Help-Seeking Patterns Among Taiwanese With Schizophrenia
Help-seeking for mental health concerns involves recognition, naming/attribution, considering treatment options, and treatment appraisal. In Taiwan, a pluralistic care system – western psychiatry, Chinese medicine, and indigenous healing – is available for mental health concerns, so help-seeking choices are further complicated by social values and cultural beliefs. Guided by the Cultural Determinants of Help Seeking model developed by Saint Arnault (2009), we focus on attributions of schizophrenia representing social significance of the mental health concern and perceptions of mental illness stigma as exchange rules of help-seeking in the Taiwanese cultural context. We aim to identify endorsement patterns of attribution and stigma in relation to the types of care Taiwanese with schizophrenia pursued. The result will deepen understandings of social-cultural influences on help-seeking behavior.
We used a cross-sectional design and recruited 212 adult Taiwanese with schizophrenia-spectrum disorder through Taiwanese Alliance for Mentally Ill, 3 community rehabilitation centers, and 3 psychiatric hospitals in the northern and southern regions of Taiwan between July 2012 and March 2013. Participants filled out a survey in Chinese containing demographic information, measures of mental illness attributions (including psychodynamic, biological, environmental, moral, and supernatural attributions), perceived and internalized stigma, and work alliance with and information received from care providers, as well as questions of their help-seeking trajectory, including age of first recognition of concerns and types of care first pursued and currently received. We conducted descriptive statistics and t-tests for analysis.
Of the 212 participants, 36.3% (n=77) had sought help from a Chinese medicine doctor, 49.1% (n=104) had sought help from an indigenous healer, and 98.1% (n=207) had sought help from a doctor practicing western psychiatry. Approximately 56% (n=119) of the participants who first sought only western psychiatric care were under exclusive western psychiatric care at the time of study. When compared with the rest of the sample (participants who used exclusive other types of care or used multiple types of care at one or both of the two time-points), this group had overall lower endorsement of all items of attribution when first recognizing mental health concerns. Particularly, this group was significantly lower on some supernatural attributions (p=.010 to p=.031) and some biological attributions (p=.007 to p=.047). When compared with the rest, the group experienced significantly less perceived stigma (p=.023) and the alienation domain of internalized stigma (p=.019), although no other significant difference was found regarding internalized stigma. There was no significant difference between this group and the rest on their experiences with any of the three types of care regarding work alliance and information/education.

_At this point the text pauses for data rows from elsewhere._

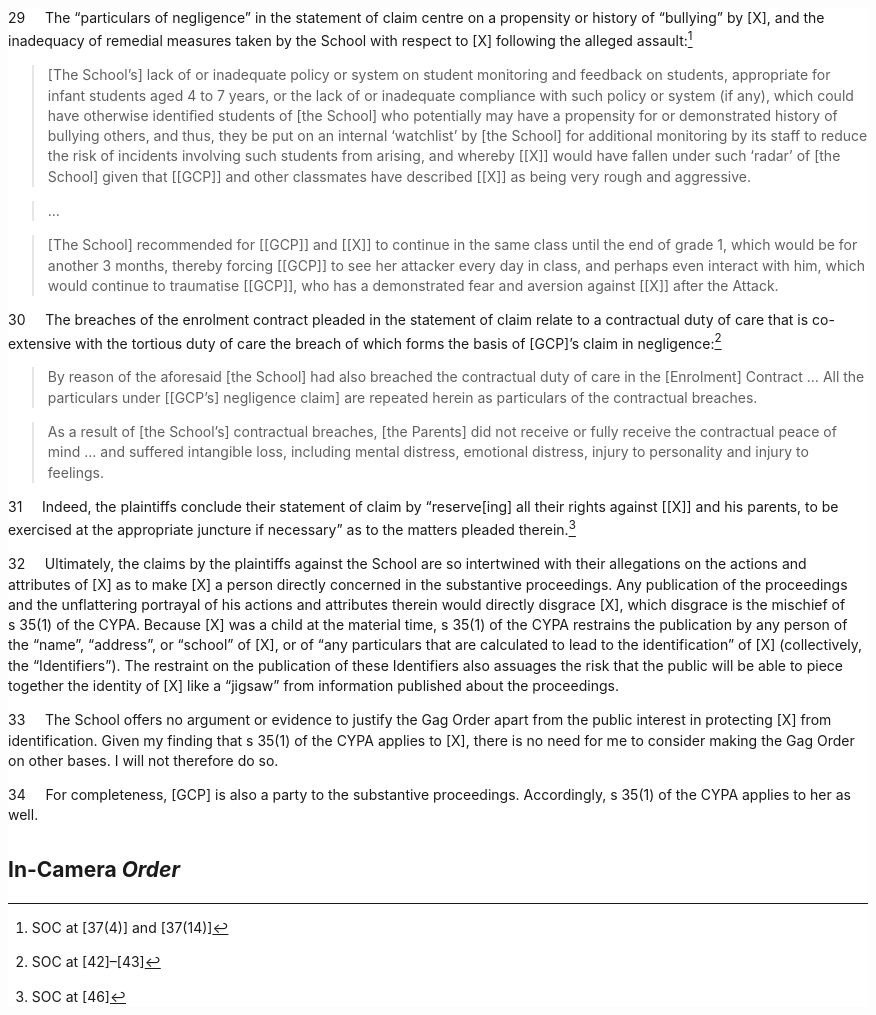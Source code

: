 29     The “particulars of negligence” in the statement of claim centre on a propensity or history of “bullying” by \[X\], and the inadequacy of remedial measures taken by the School with respect to \[X\] following the alleged assault:[^8]

> \[The School’s\] lack of or inadequate policy or system on student monitoring and feedback on students, appropriate for infant students aged 4 to 7 years, or the lack of or inadequate compliance with such policy or system (if any), which could have otherwise identiﬁed students of \[the School\] who potentially may have a propensity for or demonstrated history of bullying others, and thus, they be put on an internal ‘watchlist’ by \[the School\] for additional monitoring by its staff to reduce the risk of incidents involving such students from arising, and whereby \[\[X\]\] would have fallen under such ‘radar’ of \[the School\] given that \[\[GCP\]\] and other classmates have described \[\[X\]\] as being very rough and aggressive.

> …

> \[The School\] recommended for \[\[GCP\]\] and \[\[X\]\] to continue in the same class until the end of grade 1, which would be for another 3 months, thereby forcing \[\[GCP\]\] to see her attacker every day in class, and perhaps even interact with him, which would continue to traumatise \[\[GCP\]\], who has a demonstrated fear and aversion against \[\[X\]\] after the Attack.

30     The breaches of the enrolment contract pleaded in the statement of claim relate to a contractual duty of care that is co-extensive with the tortious duty of care the breach of which forms the basis of \[GCP\]’s claim in negligence:[^9]

> By reason of the aforesaid \[the School\] had also breached the contractual duty of care in the \[Enrolment\] Contract … All the particulars under \[\[GCP’s\] negligence claim\] are repeated herein as particulars of the contractual breaches.

> As a result of \[the School’s\] contractual breaches, \[the Parents\] did not receive or fully receive the contractual peace of mind … and suffered intangible loss, including mental distress, emotional distress, injury to personality and injury to feelings.

31     Indeed, the plaintiffs conclude their statement of claim by “reserve\[ing\] all their rights against \[\[X\]\] and his parents, to be exercised at the appropriate juncture if necessary” as to the matters pleaded therein.[^10]

32     Ultimately, the claims by the plaintiffs against the School are so intertwined with their allegations on the actions and attributes of \[X\] as to make \[X\] a person directly concerned in the substantive proceedings. Any publication of the proceedings and the unflattering portrayal of his actions and attributes therein would directly disgrace \[X\], which disgrace is the mischief of s 35(1) of the CYPA. Because \[X\] was a child at the material time, s 35(1) of the CYPA restrains the publication by any person of the “name”, “address”, or “school” of \[X\], or of “any particulars that are calculated to lead to the identification” of \[X\] (collectively, the “Identifiers”). The restraint on the publication of these Identifiers also assuages the risk that the public will be able to piece together the identity of \[X\] like a “jigsaw” from information published about the proceedings.

33     The School offers no argument or evidence to justify the Gag Order apart from the public interest in protecting \[X\] from identification. Given my finding that s 35(1) of the CYPA applies to \[X\], there is no need for me to consider making the Gag Order on other bases. I will not therefore do so.

34     For completeness, \[GCP\] is also a party to the substantive proceedings. Accordingly, s 35(1) of the CYPA applies to her as well.

## In-Camera _Order_


[^1]: \[Q’s\] Affidavit at \[5\]
[^2]: Plaintiffs’ Submissions at \[26\]
[^3]: Plaintiffs’ Submissions at \[17(g)\]
[^4]: Plaintiffs’ Submissions at \[17(a)\]–\[17(e)\]
[^5]: Plaintiffs’ Submissions at \[25\]
[^6]: School’s Submissions at \[21\]
[^7]: School’s Submissions at \[13\]
[^8]: SOC at \[37(4)\] and \[37(14)\]
[^9]: SOC at \[42\]–\[43\]
[^10]: SOC at \[46\]
[^11]: Plaintiffs’ Submissions at \[11\]
[^12]: School’s Submissions at \[18(a)\] and \[18(b)\]
[^13]: School’s Submissions at \[20\]
[^14]: Plaintiffs’ Submissions at \[19(b)\]
[^15]: Plaintiffs’ Submissions at \[11\]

Finally, there was no statistically significant difference between the two groups regarding age, sex, education, employment, household income, perceived health, and age of first recognition of concerns.
Our findings suggest choices of care associated with patterns of attributions and perceptions of stigma rather than experiences with care or demographic conditions. Practice and service programming need to enhance education about mental illness and combating stigma. Future research needs to focus on the factors of social-cultural context in help-seeking.